WORK ORDER:
Of the lines below, write out exactly those from the line with "- 出版社： 三秦出版社" through the line with "### 二、农民被出卖了！", both included, and skip the rest.

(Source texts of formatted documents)
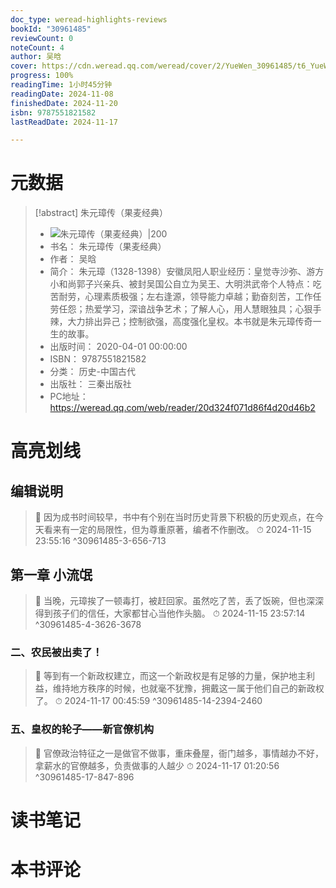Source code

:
 ```yaml
---
doc_type: weread-highlights-reviews
bookId: "30961485"
reviewCount: 0
noteCount: 4
author: 吴晗
cover: https://cdn.weread.qq.com/weread/cover/2/YueWen_30961485/t6_YueWen_30961485.jpg
progress: 100%
readingTime: 1小时45分钟
readingDate: 2024-11-08
finishedDate: 2024-11-20
isbn: 9787551821582
lastReadDate: 2024-11-17

---
```

# 元数据
> [!abstract] 朱元璋传（果麦经典）
> - ![ 朱元璋传（果麦经典）|200](https://cdn.weread.qq.com/weread/cover/2/YueWen_30961485/t6_YueWen_30961485.jpg)
> - 书名： 朱元璋传（果麦经典）
> - 作者： 吴晗
> - 简介： 朱元璋（1328-1398）安徽凤阳人职业经历：皇觉寺沙弥、游方小和尚郭子兴亲兵、被封吴国公自立为吴王、大明洪武帝个人特点：吃苦耐劳，心理素质极强；左右逢源，领导能力卓越；勤奋刻苦，工作任劳任怨；热爱学习，深谙战争艺术；了解人心，用人慧眼独具；心狠手辣，大力排出异己；控制欲强，高度强化皇权。本书就是朱元璋传奇一生的故事。
> - 出版时间： 2020-04-01 00:00:00
> - ISBN： 9787551821582
> - 分类： 历史-中国古代
> - 出版社： 三秦出版社
> - PC地址：https://weread.qq.com/web/reader/20d324f071d86f4d20d46b2

# 高亮划线

## 编辑说明

> 📌 因为成书时间较早，书中有个别在当时历史背景下积极的历史观点，在今天看来有一定的局限性，但为尊重原著，编者不作删改。 
> ⏱ 2024-11-15 23:55:16 ^30961485-3-656-713

## 第一章 小流氓

> 📌 当晚，元璋挨了一顿毒打，被赶回家。虽然吃了苦，丢了饭碗，但也深深得到孩子们的信任，大家都甘心当他作头脑。 
> ⏱ 2024-11-15 23:57:14 ^30961485-4-3626-3678

### 二、农民被出卖了！

> 📌 等到有一个新政权建立，而这一个新政权是有足够的力量，保护地主利益，维持地方秩序的时候，也就毫不犹豫，拥戴这一属于他们自己的新政权了。 
> ⏱ 2024-11-17 00:45:59 ^30961485-14-2394-2460

### 五、皇权的轮子——新官僚机构

> 📌 官僚政治特征之一是做官不做事，重床叠屋，衙门越多，事情越办不好，拿薪水的官僚越多，负责做事的人越少 
> ⏱ 2024-11-17 01:20:56 ^30961485-17-847-896

# 读书笔记

# 本书评论


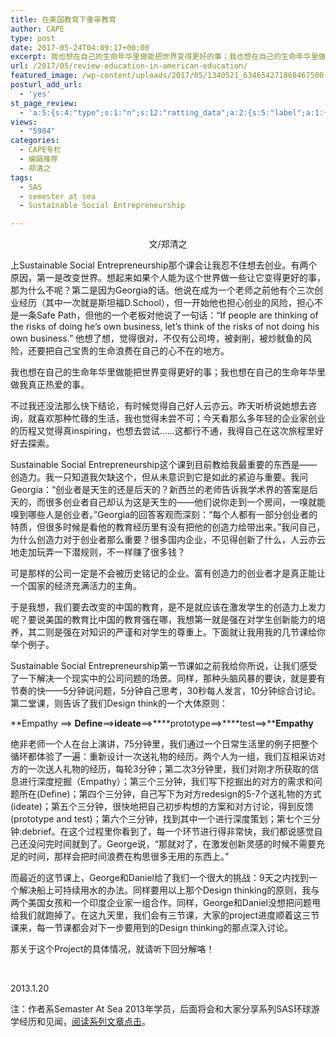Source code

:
 ```yaml
---
title: 在美国教育下重审教育
author: CAPE
type: post
date: 2017-05-24T04:09:17+00:00
excerpt: 我也想在自己的生命年华里做能把世界变得更好的事；我也想在自己的生命年华里做我真正热爱的事。
url: /2017/05/review-education-in-american-education/
featured_image: /wp-content/uploads/2017/05/1340521_634654271868467500-1.jpg
posturl_add_url:
  - 'yes'
st_page_review:
  - 'a:5:{s:4:"type";s:1:"n";s:12:"ratting_data";a:2:{s:5:"label";a:1:{i:0;s:0:"";}s:5:"score";a:1:{i:0;s:1:"0";}}s:7:"postion";s:2:"tl";s:5:"title";s:0:"";s:11:"score_label";s:0:"";}'
views:
  - "5984"
categories:
  - CAPE专栏
  - 编辑推荐
  - 郑清之
tags:
  - SAS
  - semester at sea
  - Sustainable Social Entrepreneurship

---
```

<p style="text-align: center;">
  文/郑清之
</p>

上Sustainable Social Entrepreneurship那个课会让我忍不住想去创业。有两个原因，第一是改变世界。想起来如果个人能为这个世界做一些让它变得更好的事，那为什么不呢？第二是因为Georgia的话。他说在成为一个老师之前他有个三次创业经历（其中一次就是斯坦福D.School），但一开始他也担心创业的风险，担心不是一条Safe Path，但他的一个老板对他说了一句话：“If people are thinking of the risks of doing he’s own business, let’s think of the risks of not doing his own business.” 他想了想，觉得很对，不仅有公司垮，被剥削，被炒鱿鱼的风险，还要把自己宝贵的生命浪费在自己的心不在的地方。

我也想在自己的生命年华里做能把世界变得更好的事；我也想在自己的生命年华里做我真正热爱的事。

不过我还没法那么快下结论，有时候觉得自己好人云亦云。昨天听桥说她想去咨询，就喜欢那种忙碌的生活，我也觉得未尝不可；今天看那么多年轻的企业家创业的历程又觉得真inspiring，也想去尝试……这都行不通，我得自己在这次旅程里好好去探索。

Sustainable Social Entrepreneurship这个课到目前教给我最重要的东西是——创造力。我一只知道我欠缺这个，但从未意识到它是如此的紧迫与重要。我问Georgia：“创业者是天生的还是后天的？新西兰的老师告诉我学术界的答案是后天的，而很多创业者自己却认为这是天生的——他们说你走到一个房间，一嗅就能嗅到哪些人是创业者。”Georgia的回答客观而深刻：“每个人都有一部分创业者的特质，但很多时候是看他的教育经历里有没有把他的创造力给带出来。”我问自己，为什么创造力对于创业者那么重要？很多国内企业，不见得创新了什么，人云亦云地走加玩弄一下潜规则，不一样赚了很多钱？

可是那样的公司一定是不会被历史铭记的企业。富有创造力的创业者才是真正能让一个国家的经济充满活力的主角。

于是我想，我们要去改变的中国的教育，是不是就应该在激发学生的创造力上发力呢？要说美国的教育比中国的教育强在哪，我想第一就是强在对学生创新能力的培养，其二则是强在对知识的严谨和对学生的尊重上。下面就让我用我的几节课给你举个例子。

Sustainable Social Entrepreneurship第一节课如之前我给你所说，让我们感受了一下解决一个现实中的公司问题的场景。同样，那种头脑风暴的要诀，就是要有节奏的快——5分钟说问题，5分钟自己思考，30秒每人发言，10分钟综合讨论。第二堂课，则告诉了我们Design think的一个大体原则：

**Empathy ==> ****Define****==>****ideate****==>****prototype==>****test==>****Empathy**

绝非老师一个人在台上演讲，75分钟里，我们通过一个日常生活里的例子把整个循环都体验了一遍：重新设计一次送礼物的经历。两个人为一组，我们互相采访对方的一次送人礼物的经历，每轮3分钟；第二次3分钟里，我们对刚才所获取的信息进行深度挖掘（Empathy）；第三个三分钟，我们写下挖掘出的对方的需求和问题所在(Define)；第四个三分钟，自己写下为对方redesign的5-7个送礼物的方式(ideate)；第五个三分钟，很快地把自己初步构想的方案和对方讨论，得到反馈(prototype and test)；第六个三分钟，找到其中一个进行深度策划；第七个三分钟:debrief。在这个过程里你看到了，每一个环节进行得非常快，我们都说感觉自己还没问完时间就到了。George说，“那就对了，在激发创新灵感的时候不需要充足的时间，那样会把时间浪费在构思很多无用的东西上。”

而最近的这节课上，George和Daniel给了我们一个很大的挑战：9天之内找到一个解决船上可持续用水的办法。同样要用以上那个Design thinking的原则，我与两个美国女孩和一个印度企业家一组合作。同样，George和Daniel没想把问题甩给我们就跑掉了。在这九天里，我们会有三节课，大家的project进度顺着这三节课来，每一节课都会对下一步要用到的Design thinking的那点深入讨论。

那关于这个Project的具体情况，就请听下回分解咯！

&nbsp;

2013.1.20

注：作者系Semaster At Sea 2013年学员，后面将会和大家分享系列SAS环球游学经历和见闻，[阅读系列文章点击][1]。

 [1]: http://hicape.com/category/column/zhengqingzhi/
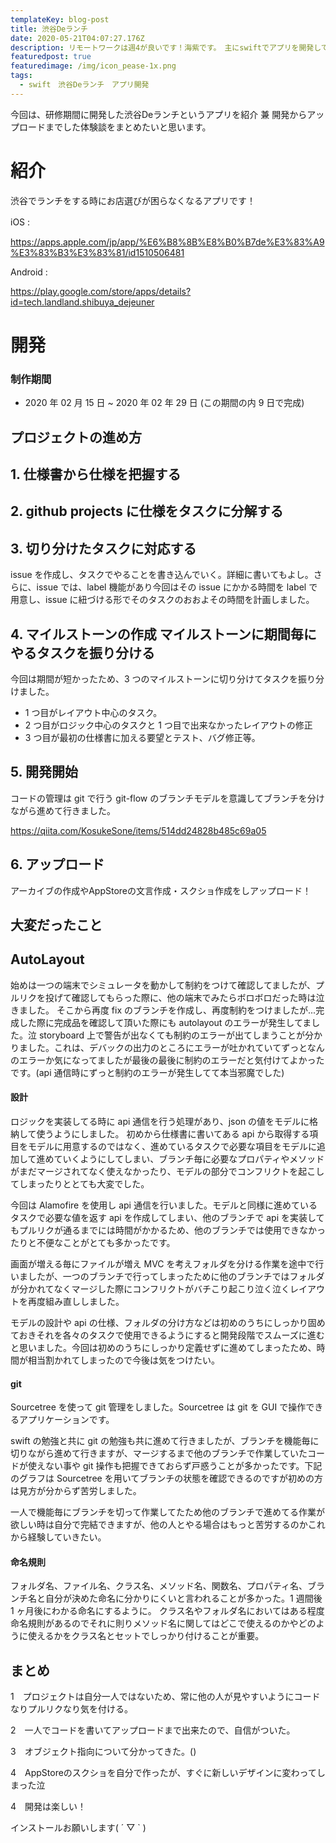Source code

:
 ```yaml
---
templateKey: blog-post
title: 渋谷Deランチ
date: 2020-05-21T04:07:27.176Z
description: リモートワークは週4が良いです！海紫です。　主にswiftでアプリを開発してます。
featuredpost: true
featuredimage: /img/icon_pease-1x.png
tags:
  - swift　渋谷Deランチ　アプリ開発
---
```

今回は、研修期間に開発した渋谷Deランチというアプリを紹介 兼 開発からアップロードまでした体験談をまとめたいと思います。

# 紹介

渋谷でランチをする時にお店選びが困らなくなるアプリです！

iOS :　

<https://apps.apple.com/jp/app/%E6%B8%8B%E8%B0%B7de%E3%83%A9%E3%83%B3%E3%83%81/id1510506481>

Android :

<https://play.google.com/store/apps/details?id=tech.landland.shibuya_dejeuner>

# 開発

### 制作期間

* 2020 年 02 月 15 日 ~ 2020 年 02 年 29 日 (この期間の内 9 日で完成)

## プロジェクトの進め方

## 1. 仕様書から仕様を把握する

## 2. github projects に仕様をタスクに分解する

## 3. 切り分けたタスクに対応する
issue を作成し、タスクでやることを書き込んでいく。詳細に書いてもよし。さらに、issue では、label 機能があり今回はその issue にかかる時間を label で用意し、issue に紐づける形でそのタスクのおおよその時間を計画しました。

## 4. マイルストーンの作成  マイルストーンに期間毎にやるタスクを振り分ける
今回は期間が短かったため、3 つのマイルストーンに切り分けてタスクを振り分けました。

- 1 つ目がレイアウト中心のタスク。
- 2 つ目がロジック中心のタスクと 1 つ目で出来なかったレイアウトの修正  
- 3 つ目が最初の仕様書に加える要望とテスト、バグ修正等。

## 5. 開発開始 
コードの管理は git で行う
git-flow のブランチモデルを意識してブランチを分けながら進めて行きました。

https://qiita.com/KosukeSone/items/514dd24828b485c69a05

## 6. アップロード
アーカイブの作成やAppStoreの文言作成・スクショ作成をしアップロード！

## 大変だったこと

## AutoLayout

始めは一つの端末でシミュレータを動かして制約をつけて確認してましたが、プルリクを投げて確認してもらった際に、他の端末でみたらボロボロだった時は泣きました。 そこから再度 fix のブランチを作成し、再度制約をつけましたが...完成した際に完成品を確認して頂いた際にも autolayout のエラーが発生してました。泣
storyboard 上で警告が出なくても制約のエラーが出てしまうことが分かりました。これは、デバックの出力のところにエラーが吐かれていてずっとなんのエラーか気になってましたが最後の最後に制約のエラーだと気付けてよかったです。(api 通信時にずっと制約のエラーが発生してて本当邪魔でした)

#### 設計

 ロジックを実装してる時に api 通信を行う処理があり、json の値をモデルに格納して使うようにしました。 初めから仕様書に書いてある api から取得する項目をモデルに用意するのではなく、進めているタスクで必要な項目をモデルに追加して進めていくようにしてしまい、ブランチ毎に必要なプロパティやメソッドがまだマージされてなく使えなかったり、モデルの部分でコンフリクトを起こしてしまったりととても大変でした。

今回は Alamofire を使用し api 通信を行いました。モデルと同様に進めているタスクで必要な値を返す api を作成してしまい、他のブランチで api を実装してもプルリクが通るまでには時間がかかるため、他のブランチでは使用できなかったりと不便なことがとても多かったです。

画面が増える毎にファイルが増え MVC を考えフォルダを分ける作業を途中で行いましたが、一つのブランチで行ってしまったために他のブランチではフォルダが分かれてなくマージした際にコンフリクトがバチこり起こり泣く泣くレイアウトを再度組み直ししました。

モデルの設計や api の仕様、フォルダの分け方などは初めのうちにしっかり固めておきそれを各々のタスクで使用できるようにすると開発段階でスムーズに進むと思いました。今回は初めのうちにしっかり定義せずに進めてしまったため、時間が相当割かれてしまったので今後は気をつけたい。

#### git

Sourcetree を使って git 管理をしました。Sourcetree は git を GUI で操作できるアプリケーションです。

swift の勉強と共に git の勉強も共に進めて行きましたが、ブランチを機能毎に切りながら進めて行きますが、マージするまで他のブランチで作業していたコードが使えない事や git 操作も把握できておらず戸惑うことが多かったです。下記のグラフは Sourcetree を用いてブランチの状態を確認できるのですが初めの方は見方が分からず苦労しました。

 一人で機能毎にブランチを切って作業してたため他のブランチで進めてる作業が欲しい時は自分で完結できますが、他の人とやる場合はもっと苦労するのかこれから経験していきたい。

#### 命名規則

フォルダ名、ファイル名、クラス名、メソッド名、関数名、プロパティ名、ブランチ名と自分が決めた命名に分かりにくいと言われることが多かった。1 週間後 1 ヶ月後にわかる命名にするように。 クラス名やフォルダ名においてはある程度命名規則があるのでそれに則りメソッド名に関してはどこで使えるのかやどのように使えるかをクラス名とセットでしっかり付けることが重要。

## まとめ

1　プロジェクトは自分一人ではないため、常に他の人が見やすいようにコードなりプルリクなり気を付ける。

2　一人でコードを書いてアップロードまで出来たので、自信がついた。

3　オブジェクト指向について分かってきた。()

4　AppStoreのスクショを自分で作ったが、すぐに新しいデザインに変わってしまった泣

4　開発は楽しい！

インストールお願いします( ´ ▽ ` )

EXERCISE RESULT:
> - 出版社： 三秦出版社
> - PC地址：https://weread.qq.com/web/reader/20d324f071d86f4d20d46b2

# 高亮划线

## 编辑说明

> 📌 因为成书时间较早，书中有个别在当时历史背景下积极的历史观点，在今天看来有一定的局限性，但为尊重原著，编者不作删改。 
> ⏱ 2024-11-15 23:55:16 ^30961485-3-656-713

## 第一章 小流氓

> 📌 当晚，元璋挨了一顿毒打，被赶回家。虽然吃了苦，丢了饭碗，但也深深得到孩子们的信任，大家都甘心当他作头脑。 
> ⏱ 2024-11-15 23:57:14 ^30961485-4-3626-3678

### 二、农民被出卖了！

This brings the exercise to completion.